Usa i social network per avere dei flash utili per il suo aggiornamento?

No. Non ho tempo per i social network, ma mi dicono che LinkedIn sia molto utilizzato anche per la divulgazione scientifica. Forse prima o poi lo sperimenterò.

Se le piace andare al cinema o vederli in tv, qual è l’ultimo film che ha visto?

L’ultimo film che ho visto è stato “La vita da grandi”, film che racconta in maniera molto sensibile la storia vera di un uomo autistico che desidera fare il cantante e di come sua sorella lo aiuti a realizzare il suo desiderio di indipendenza da una famiglia accudente ma, a tratti, opprimente.

Se dovesse scegliere un romanzo e un film che un giovane medico dovrebbe sicuramente conoscere, quali sarebbero?

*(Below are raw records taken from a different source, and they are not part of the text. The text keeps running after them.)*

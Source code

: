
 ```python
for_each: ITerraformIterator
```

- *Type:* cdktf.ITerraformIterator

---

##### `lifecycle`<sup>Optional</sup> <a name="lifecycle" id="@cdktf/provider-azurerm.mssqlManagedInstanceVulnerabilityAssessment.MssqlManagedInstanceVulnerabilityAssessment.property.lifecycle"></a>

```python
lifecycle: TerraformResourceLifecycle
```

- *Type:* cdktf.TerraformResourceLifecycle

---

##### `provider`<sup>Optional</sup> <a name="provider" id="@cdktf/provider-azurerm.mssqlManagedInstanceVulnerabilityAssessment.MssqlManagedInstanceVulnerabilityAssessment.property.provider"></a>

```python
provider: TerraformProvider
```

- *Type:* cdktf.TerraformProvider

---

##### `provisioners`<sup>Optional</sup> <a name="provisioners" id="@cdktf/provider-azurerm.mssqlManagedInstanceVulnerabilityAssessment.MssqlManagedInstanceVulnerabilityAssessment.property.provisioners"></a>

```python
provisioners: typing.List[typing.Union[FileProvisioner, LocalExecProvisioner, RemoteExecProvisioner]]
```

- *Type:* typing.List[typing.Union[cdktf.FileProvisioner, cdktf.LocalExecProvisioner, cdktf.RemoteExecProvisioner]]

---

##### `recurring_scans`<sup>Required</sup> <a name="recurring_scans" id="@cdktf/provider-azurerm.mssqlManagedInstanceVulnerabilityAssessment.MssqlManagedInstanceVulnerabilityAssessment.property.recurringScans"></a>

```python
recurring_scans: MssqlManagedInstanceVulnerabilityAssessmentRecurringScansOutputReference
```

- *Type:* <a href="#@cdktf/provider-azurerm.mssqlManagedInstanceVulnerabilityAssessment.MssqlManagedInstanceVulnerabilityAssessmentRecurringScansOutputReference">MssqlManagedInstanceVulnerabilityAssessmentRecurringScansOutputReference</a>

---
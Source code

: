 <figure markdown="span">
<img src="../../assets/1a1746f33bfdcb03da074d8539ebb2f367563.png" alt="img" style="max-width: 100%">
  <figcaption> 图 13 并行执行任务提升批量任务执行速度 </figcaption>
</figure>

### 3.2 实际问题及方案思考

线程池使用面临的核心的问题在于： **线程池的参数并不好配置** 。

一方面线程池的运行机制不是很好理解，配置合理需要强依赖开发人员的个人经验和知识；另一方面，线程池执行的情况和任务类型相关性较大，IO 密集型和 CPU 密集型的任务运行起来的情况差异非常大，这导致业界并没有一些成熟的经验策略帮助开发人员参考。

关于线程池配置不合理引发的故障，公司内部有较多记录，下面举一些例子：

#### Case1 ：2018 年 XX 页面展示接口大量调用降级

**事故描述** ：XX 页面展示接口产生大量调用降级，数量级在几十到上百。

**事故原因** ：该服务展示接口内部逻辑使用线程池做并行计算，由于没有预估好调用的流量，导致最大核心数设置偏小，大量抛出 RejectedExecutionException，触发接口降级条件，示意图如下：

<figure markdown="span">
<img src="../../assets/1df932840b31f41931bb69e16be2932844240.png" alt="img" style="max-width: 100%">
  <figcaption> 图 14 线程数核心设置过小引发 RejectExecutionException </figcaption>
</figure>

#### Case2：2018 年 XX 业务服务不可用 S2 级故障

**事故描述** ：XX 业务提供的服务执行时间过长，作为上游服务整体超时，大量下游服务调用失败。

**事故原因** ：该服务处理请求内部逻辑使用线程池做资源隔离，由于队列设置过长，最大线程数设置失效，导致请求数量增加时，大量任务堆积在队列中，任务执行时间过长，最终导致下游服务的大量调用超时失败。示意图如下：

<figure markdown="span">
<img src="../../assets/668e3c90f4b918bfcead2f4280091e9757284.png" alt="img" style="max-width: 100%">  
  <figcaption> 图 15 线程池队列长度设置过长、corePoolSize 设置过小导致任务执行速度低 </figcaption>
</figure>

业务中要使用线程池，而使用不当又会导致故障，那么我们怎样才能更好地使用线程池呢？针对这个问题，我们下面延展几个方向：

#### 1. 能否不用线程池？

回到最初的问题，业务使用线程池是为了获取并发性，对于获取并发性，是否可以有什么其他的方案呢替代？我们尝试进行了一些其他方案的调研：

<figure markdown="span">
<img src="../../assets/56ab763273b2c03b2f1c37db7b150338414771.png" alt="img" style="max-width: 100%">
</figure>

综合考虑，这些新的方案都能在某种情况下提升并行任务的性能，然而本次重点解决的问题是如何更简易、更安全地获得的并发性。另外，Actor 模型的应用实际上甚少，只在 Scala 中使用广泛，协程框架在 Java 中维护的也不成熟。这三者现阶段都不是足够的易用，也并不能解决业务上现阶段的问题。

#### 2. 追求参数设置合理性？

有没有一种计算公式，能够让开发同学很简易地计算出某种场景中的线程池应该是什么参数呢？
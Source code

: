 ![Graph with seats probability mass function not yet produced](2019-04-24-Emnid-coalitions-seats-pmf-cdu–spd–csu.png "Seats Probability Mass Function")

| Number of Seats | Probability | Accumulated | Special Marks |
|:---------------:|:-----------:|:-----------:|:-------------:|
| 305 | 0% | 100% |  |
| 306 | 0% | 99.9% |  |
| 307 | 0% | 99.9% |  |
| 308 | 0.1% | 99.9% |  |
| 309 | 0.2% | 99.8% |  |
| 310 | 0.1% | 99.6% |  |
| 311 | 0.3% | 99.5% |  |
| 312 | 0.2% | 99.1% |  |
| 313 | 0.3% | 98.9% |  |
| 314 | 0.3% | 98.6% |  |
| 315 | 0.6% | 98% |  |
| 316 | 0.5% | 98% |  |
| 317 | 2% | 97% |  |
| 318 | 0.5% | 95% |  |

Non ho in realtà consigli specifici né su romanzi né su film. Mi viene però in mente una serie tv di, mi pare, otto episodi che ho visto di recente e che in effetti consiglierei a un collega più giovane, dato che ben rappresenta la complessità dell’identità individuale e dei rapporti sociali e familiari, anche dei propri, che ogni medico dovrebbe saper cogliere per curare bene i propri pazienti: Ethos. La serie mette a confronto due mondi molto diversi. Da una parte c’è una giovane donna, la protagonista, che proviene da un ambiente tradizionale e religioso, e la sua famiglia, composta da un fratello nevrotico, da sua moglie depressa, e dai figli della coppia. Dall’altra parte c’è il medico della donna, una psichiatra ospedaliera che soffre la solitudine, e altri personaggi, legati tra di loro e provenienti da un contesto più moderno e laico: una psicoterapeuta con una storia familiare tragica, un’attrice di soap opera, un giovane uomo in crisi della ricca borghesia di Istanbul. La storia ruota attorno agli incontri tra la protagonista e la sua psichiatra: conversazioni difficili, incomprensioni, pregiudizi, fragilità comuni. Ma, a poco a poco, la terapia produce un cambiamento, non solo nella paziente, anche nel suo medico. È una bella serie tv che mette in scena la complessità dell’identità dell’individuo, l’influenza sulla sua salute dei rapporti familiari e sociali, e che guarda il rapporto medico-paziente e i rapporti tra le persone in generale con una profondità non banale.

Qual è la città italiana dove va più volentieri?

Cagliari, è la mia città di origine, dove non vivo più ma dove ritornerò.